Returns a table with the following schema:

  • path STRING NOT NULL PRIMARY KEY

    The path of a file.

  • size BIGINT NOT NULL

    The size of a file in bytes.

  • create_time TIMESTAMP NOT NULL

    The time that a file was created.

  • discovery_time TIMESTAMP NOT NULL

    Preview

    This feature is in Private Preview. To try it, reach out to your Databricks contact.

    The time that a file was discovered.

  • commit_time TIMESTAMP

    Preview

    This feature is in Private Preview. To try it, reach out to your Databricks contact.

    The time that a file was committed to the checkpoint after processing. NULL if the file is not yet processed. A file might be processed, but might be marked as committed arbitrarily later. Marking the file as committed means that Auto Loader does not require the file for processing again.

  • archive_time TIMESTAMP

    Preview

    This feature is in Private Preview. To try it, reach out to your Databricks contact.

    The time that a file was archived. NULL if the file has not been archived.

  • source_id STRING

    The ID of the Auto Loader source in the streaming query. This value is '0' for streams that ingest from a single cloud object store location.

Permissions

You need to have:

  • OWNER privileges on the streaming table if using a streaming table identifier.

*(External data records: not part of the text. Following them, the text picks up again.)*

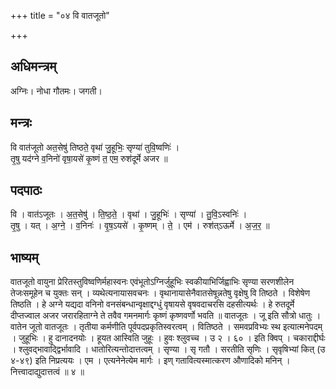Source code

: +++
title = "०४ वि वातजूतो"

+++
## अधिमन्त्रम्
अग्निः। नोधा गौतमः। जगती।

## मन्त्रः
वि वात॑जूतो अत॒सेषु॑ तिष्ठते॒ वृथा॑ जु॒हूभिः॒ सृण्या॑ तुवि॒ष्वणिः॑ ।  
तृ॒षु यद॑ग्ने व॒निनो॑ वृषा॒यसे॑ कृ॒ष्णं त॒ एम॒ रुश॑दूर्मे अजर ॥

## पदपाठः
वि । वात॑ऽजूतः । अ॒त॒सेषु॑ । ति॒ष्ठ॒ते॒ । वृथा॑ । जु॒हूभिः॑ । सृण्या॑ । तु॒वि॒ऽस्वनिः॑ ।  
तृ॒षु । यत् । अ॒ग्ने॒ । व॒निनः॑ । वृ॒ष॒ऽयसे॑ । कृ॒ष्णम् । ते॒ । एम॑ । रुश॑त्ऽऊर्मे । अ॒ज॒र॒ ॥

## भाष्यम्
वातजूतो वायुना प्रेरितस्तुविष्वणिर्महास्वनः एवंभूतोऽग्निर्जुहूभिः स्वकीयाभिर्जिह्वाभिः सृण्या सरणशीलेन तेजःसमूहेन च युक्तः सन् । व्यथेत्यनायासवचनः । वृथानायासेनैवातसेषून्नतेषु वृक्षेषु वि तिष्ठते । विशेषेण तिष्ठति । हे अग्ने यद्यदा वनिनो वनसंबन्धान्वृक्षाद्दग्धुं वृषायसे वृषवदाचरसि दहसीत्यर्थः । हे रुतदूर्मे दीप्तज्वाल अजर जरारहिताग्ने ते तवैव गमनमार्गः कृष्णं कृष्णवर्णो भवति ॥ वातजूतः । जू इति सौत्रो धातुः । वातेन जूतो वातजूतः । तृतीया कर्मणीति पूर्वपदप्रकृतिस्वरत्वम् । वितिष्ठते । समवप्रविभ्यः स्थ इत्यात्मनेपदम् । जुहूभिः । हु दानादनयोः । हूयत आस्विति जुहूः । हुवः श्लुवच्च । उ २ । ६० । इति क्विप् । चकाराद्दीर्घः । श्लुवद्भावाद्द्विर्भावादि । धातोरित्यन्तोदात्तत्वम् । सृण्या । सृ गतौ । सरतीति सृणिः । सृवृषिभ्यां कित् (उ ४-४९) इति निप्रत्ययः । एम । एत्यनेनेत्येम मार्गः । इण् गतावित्यस्मात्करण औणादिको मनिन् । नित्त्वादाद्युदात्तत्वं ॥ ४ ॥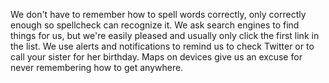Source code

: We don't have to remember how to spell words correctly, only correctly enough so spellcheck can recognize it. We ask search engines to find things for us, but we're easily pleased and usually only click the first link in the list. We use alerts and notifications to remind us to check Twitter or to call your sister for her birthday. Maps on devices give us an excuse for never remembering how to get anywhere.



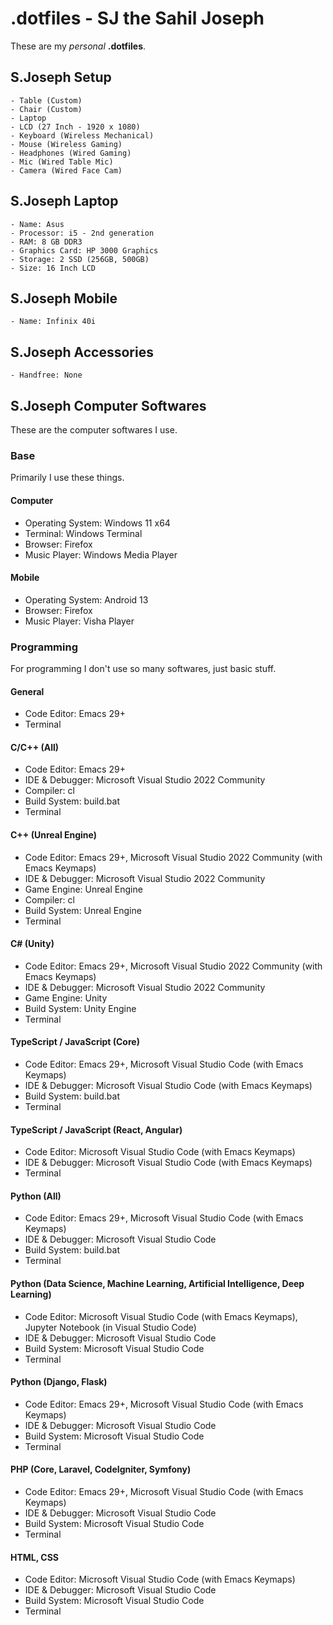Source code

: 
# .dotfiles - SJ the Sahil Joseph
These are my *personal* __.dotfiles__.

## S.Joseph Setup
    - Table (Custom)
    - Chair (Custom)
    - Laptop
    - LCD (27 Inch - 1920 x 1080)
    - Keyboard (Wireless Mechanical)
    - Mouse (Wireless Gaming)
    - Headphones (Wired Gaming)
    - Mic (Wired Table Mic)
    - Camera (Wired Face Cam)
    
## S.Joseph Laptop
    - Name: Asus
    - Processor: i5 - 2nd generation
    - RAM: 8 GB DDR3
    - Graphics Card: HP 3000 Graphics
    - Storage: 2 SSD (256GB, 500GB)
    - Size: 16 Inch LCD

## S.Joseph Mobile
    - Name: Infinix 40i

## S.Joseph Accessories
    - Handfree: None

## S.Joseph Computer Softwares
These are the computer softwares I use.

### Base
Primarily I use these things.

#### Computer
- Operating System: Windows 11 x64
- Terminal: Windows Terminal
- Browser: Firefox
- Music Player: Windows Media Player

#### Mobile
- Operating System: Android 13
- Browser: Firefox
- Music Player: Visha Player

### Programming
For programming I don't use so many softwares, just basic stuff.

#### General
- Code Editor: Emacs 29+
- Terminal
    
#### C/C++ (All)
- Code Editor: Emacs 29+
- IDE & Debugger: Microsoft Visual Studio 2022 Community
- Compiler: cl
- Build System: build.bat
- Terminal

#### C++ (Unreal Engine)
- Code Editor: Emacs 29+, Microsoft Visual Studio 2022 Community (with Emacs Keymaps)
- IDE & Debugger: Microsoft Visual Studio 2022 Community
- Game Engine: Unreal Engine
- Compiler: cl
- Build System: Unreal Engine
- Terminal

#### C# (Unity)
- Code Editor: Emacs 29+, Microsoft Visual Studio 2022 Community (with Emacs Keymaps)
- IDE & Debugger: Microsoft Visual Studio 2022 Community
- Game Engine: Unity
- Build System: Unity Engine
- Terminal

#### TypeScript / JavaScript (Core)
- Code Editor: Emacs 29+, Microsoft Visual Studio Code (with Emacs Keymaps)
- IDE & Debugger: Microsoft Visual Studio Code (with Emacs Keymaps)
- Build System: build.bat
- Terminal
    
#### TypeScript / JavaScript (React, Angular)
- Code Editor: Microsoft Visual Studio Code (with Emacs Keymaps)
- IDE & Debugger: Microsoft Visual Studio Code (with Emacs Keymaps)
- Terminal

#### Python (All)
- Code Editor: Emacs 29+, Microsoft Visual Studio Code (with Emacs Keymaps)
- IDE & Debugger: Microsoft Visual Studio Code
- Build System: build.bat
- Terminal

#### Python (Data Science, Machine Learning, Artificial Intelligence, Deep Learning)
- Code Editor: Microsoft Visual Studio Code (with Emacs Keymaps), Jupyter Notebook (in Visual Studio Code)
- IDE & Debugger: Microsoft Visual Studio Code
- Build System: Microsoft Visual Studio Code
- Terminal

#### Python (Django, Flask)
- Code Editor: Emacs 29+, Microsoft Visual Studio Code (with Emacs Keymaps)
- IDE & Debugger: Microsoft Visual Studio Code
- Build System: Microsoft Visual Studio Code
- Terminal

#### PHP (Core, Laravel, CodeIgniter, Symfony)
- Code Editor: Emacs 29+, Microsoft Visual Studio Code (with Emacs Keymaps)
- IDE & Debugger: Microsoft Visual Studio Code
- Build System: Microsoft Visual Studio Code
- Terminal

#### HTML, CSS
- Code Editor: Microsoft Visual Studio Code (with Emacs Keymaps)
- IDE & Debugger: Microsoft Visual Studio Code
- Build System: Microsoft Visual Studio Code
- Terminal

    • READ FILES privileges on the checkpoint location if providing a checkpoint under an external location.

Examples

- Simple example from checkpoint
> SELECT path FROM CLOUD_FILES_STATE('/some/checkpoint');
  /some/input/path
  /other/input/path

- Simple example from source subdir
> SELECT path FROM CLOUD_FILES_STATE('/some/checkpoint/sources/0');
  /some/input/path
  /other/input/path